Melochia corchorifolia is common in the Southeastern regions of the United States. It has been observed to grow from North Carolina to all the way south into Mississippi. In addition, it is prevalent in tropical areas of Africa, Asia and Australia. Sunny or dimly shaded humid regions of riversides, lakesides are its familiar natural habitats. This plant also grows typically as weed in cotton, soybean and rice plants.

==Morphology==
Melochia corchorifolia has ovate leaves; the petioles are generally 5 cm long with linear stipules of 6 mm long. The veins extend to be from 7 cm long to 5 cm long.
This plant is an annual or perennial type of herb. It usually develops to be up to 1.3–2.0 m tall; stem with line of stellate hairs. It’s simple, ovate leaves are normally arranged spirally with the margins very intensely serrated. The blade of the leaves range from narrow to broad to the tip, measures up to 7.5 cm × 5.5 cm.

==Flowers and fruit==
The inflorescence of Melochia corchorifolia comprises crowded cymes with linear bracts. This plant species has flowers of 5 green sepals. The flower of Melochia corchorifolia is purple, with 5 petals, 5–7 mm long. Flowers are bisexual, regular with calyx campanulate of 3 mm long. It is also short-teethed and consists of petals of 8 mm long, white with yellow base inside. The stamens are fused close to the top of the filaments. This purple flower has superior ovary with 5 styles joint at the base. The flowering occurs from July to October.
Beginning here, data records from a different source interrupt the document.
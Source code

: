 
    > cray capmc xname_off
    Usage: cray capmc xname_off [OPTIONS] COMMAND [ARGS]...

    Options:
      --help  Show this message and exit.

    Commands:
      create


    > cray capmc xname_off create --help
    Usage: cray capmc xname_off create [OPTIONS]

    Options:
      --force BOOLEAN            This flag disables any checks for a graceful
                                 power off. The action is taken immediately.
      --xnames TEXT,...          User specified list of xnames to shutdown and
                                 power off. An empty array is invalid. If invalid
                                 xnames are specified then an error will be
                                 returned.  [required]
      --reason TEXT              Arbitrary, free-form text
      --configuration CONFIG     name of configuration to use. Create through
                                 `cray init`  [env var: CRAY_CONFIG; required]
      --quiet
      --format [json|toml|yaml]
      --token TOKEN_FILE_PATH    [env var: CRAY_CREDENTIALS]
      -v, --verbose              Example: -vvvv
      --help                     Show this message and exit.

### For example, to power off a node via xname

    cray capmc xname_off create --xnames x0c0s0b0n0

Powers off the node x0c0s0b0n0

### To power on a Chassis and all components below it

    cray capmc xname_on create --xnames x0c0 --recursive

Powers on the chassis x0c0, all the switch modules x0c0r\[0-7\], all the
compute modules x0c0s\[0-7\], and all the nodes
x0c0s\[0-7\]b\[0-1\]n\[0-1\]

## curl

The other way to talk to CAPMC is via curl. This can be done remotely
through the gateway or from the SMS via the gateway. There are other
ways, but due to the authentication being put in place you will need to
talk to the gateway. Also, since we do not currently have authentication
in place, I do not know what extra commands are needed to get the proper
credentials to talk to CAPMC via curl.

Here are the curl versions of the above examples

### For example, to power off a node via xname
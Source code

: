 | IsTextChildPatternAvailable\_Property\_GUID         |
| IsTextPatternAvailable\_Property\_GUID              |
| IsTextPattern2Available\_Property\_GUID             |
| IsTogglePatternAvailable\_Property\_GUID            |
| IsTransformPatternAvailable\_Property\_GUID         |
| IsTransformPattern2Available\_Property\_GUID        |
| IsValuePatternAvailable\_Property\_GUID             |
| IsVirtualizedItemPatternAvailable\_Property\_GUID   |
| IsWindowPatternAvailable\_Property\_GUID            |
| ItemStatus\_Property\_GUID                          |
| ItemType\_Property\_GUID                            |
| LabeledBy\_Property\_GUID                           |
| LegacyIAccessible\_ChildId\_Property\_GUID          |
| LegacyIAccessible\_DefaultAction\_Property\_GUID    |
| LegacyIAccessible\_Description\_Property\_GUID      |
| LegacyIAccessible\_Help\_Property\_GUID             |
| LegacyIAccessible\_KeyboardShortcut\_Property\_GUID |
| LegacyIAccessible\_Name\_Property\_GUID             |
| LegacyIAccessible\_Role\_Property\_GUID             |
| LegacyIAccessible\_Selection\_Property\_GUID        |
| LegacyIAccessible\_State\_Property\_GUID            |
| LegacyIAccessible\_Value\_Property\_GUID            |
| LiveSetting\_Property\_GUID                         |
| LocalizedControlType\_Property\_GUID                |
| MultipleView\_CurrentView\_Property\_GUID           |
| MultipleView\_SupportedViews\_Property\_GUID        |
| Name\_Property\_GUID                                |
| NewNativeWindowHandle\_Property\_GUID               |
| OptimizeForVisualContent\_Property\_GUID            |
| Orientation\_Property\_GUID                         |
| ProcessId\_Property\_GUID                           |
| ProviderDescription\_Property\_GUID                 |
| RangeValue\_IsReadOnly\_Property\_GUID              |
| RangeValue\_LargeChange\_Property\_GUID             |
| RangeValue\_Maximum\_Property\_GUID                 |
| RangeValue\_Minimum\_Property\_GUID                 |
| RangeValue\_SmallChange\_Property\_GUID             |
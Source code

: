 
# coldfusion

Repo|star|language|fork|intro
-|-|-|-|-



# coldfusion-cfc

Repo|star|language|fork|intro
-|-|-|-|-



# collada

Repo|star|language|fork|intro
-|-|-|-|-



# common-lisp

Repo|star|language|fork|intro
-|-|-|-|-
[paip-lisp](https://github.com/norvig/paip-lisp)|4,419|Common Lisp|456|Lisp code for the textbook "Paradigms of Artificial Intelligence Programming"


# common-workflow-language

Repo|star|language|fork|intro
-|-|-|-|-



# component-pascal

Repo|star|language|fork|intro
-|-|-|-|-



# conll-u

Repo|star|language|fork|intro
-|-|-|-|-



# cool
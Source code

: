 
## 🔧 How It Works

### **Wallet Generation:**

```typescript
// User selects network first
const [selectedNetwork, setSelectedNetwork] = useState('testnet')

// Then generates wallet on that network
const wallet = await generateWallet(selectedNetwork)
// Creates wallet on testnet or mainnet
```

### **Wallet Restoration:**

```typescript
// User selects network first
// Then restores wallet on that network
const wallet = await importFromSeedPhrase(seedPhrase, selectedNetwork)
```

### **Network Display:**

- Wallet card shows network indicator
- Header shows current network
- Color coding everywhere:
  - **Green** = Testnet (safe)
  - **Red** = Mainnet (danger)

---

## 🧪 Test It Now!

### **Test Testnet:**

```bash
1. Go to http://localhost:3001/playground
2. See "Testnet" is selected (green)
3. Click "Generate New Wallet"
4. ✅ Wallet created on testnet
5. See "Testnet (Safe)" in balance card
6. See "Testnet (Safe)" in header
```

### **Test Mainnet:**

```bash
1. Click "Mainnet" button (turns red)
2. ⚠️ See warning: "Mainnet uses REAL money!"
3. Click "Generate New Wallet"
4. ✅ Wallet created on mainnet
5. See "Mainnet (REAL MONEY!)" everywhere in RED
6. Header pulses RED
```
The fruit contains a 5-valved capsule which measures up to 5 mm in diameter. It holds very few seed, approximately 1 seed per locule. The seeds are wrinkled and brown, about 2.0 – 2.5 mm long in length. Fruits usually develop from September to December.

==Reproduction==
The proliferation is completed via seed. It is often thought that germination can be better significantly by scarification. With scarified seed, germination is done at temperatures of 35–40 °C. Additionally, Melochia corchorifolia L is observed to be a host of fungal diseases, such as Rhizoctonia solani.

==Usage==
Melochia corchorifolia was used as a source of fibre for making dillybags and other objects in the north-central Arnhem Land region. It was noted as a source of very strong fibre. is not utilized for decoration or food purposes. However, it contains several phytochemical features. For example, its leaves have been analyzed to have triterpenes (friedelin, friedelinol and β-amyrin), flavonol glycosides (hibifolin, triflin and melocorin), aliphatic compounds, flavonoids (vitexin and robunin), β-D-sitosterol β-D-glucoside and alkaloids. These naturally occurring alkaloids help in plant growth and contains nitrogen.

===Food===
The leaves of Melochia corchorifolia are consumed as a potherb in West Africa and southern Africa. The cooked leaves present a popular, slimy side-dish in Malawi. Such utilization of the leaves are also quite common in Indo-China and India. Additionally, the stems are used for tying bundles and are used in the construction of roofs of houses.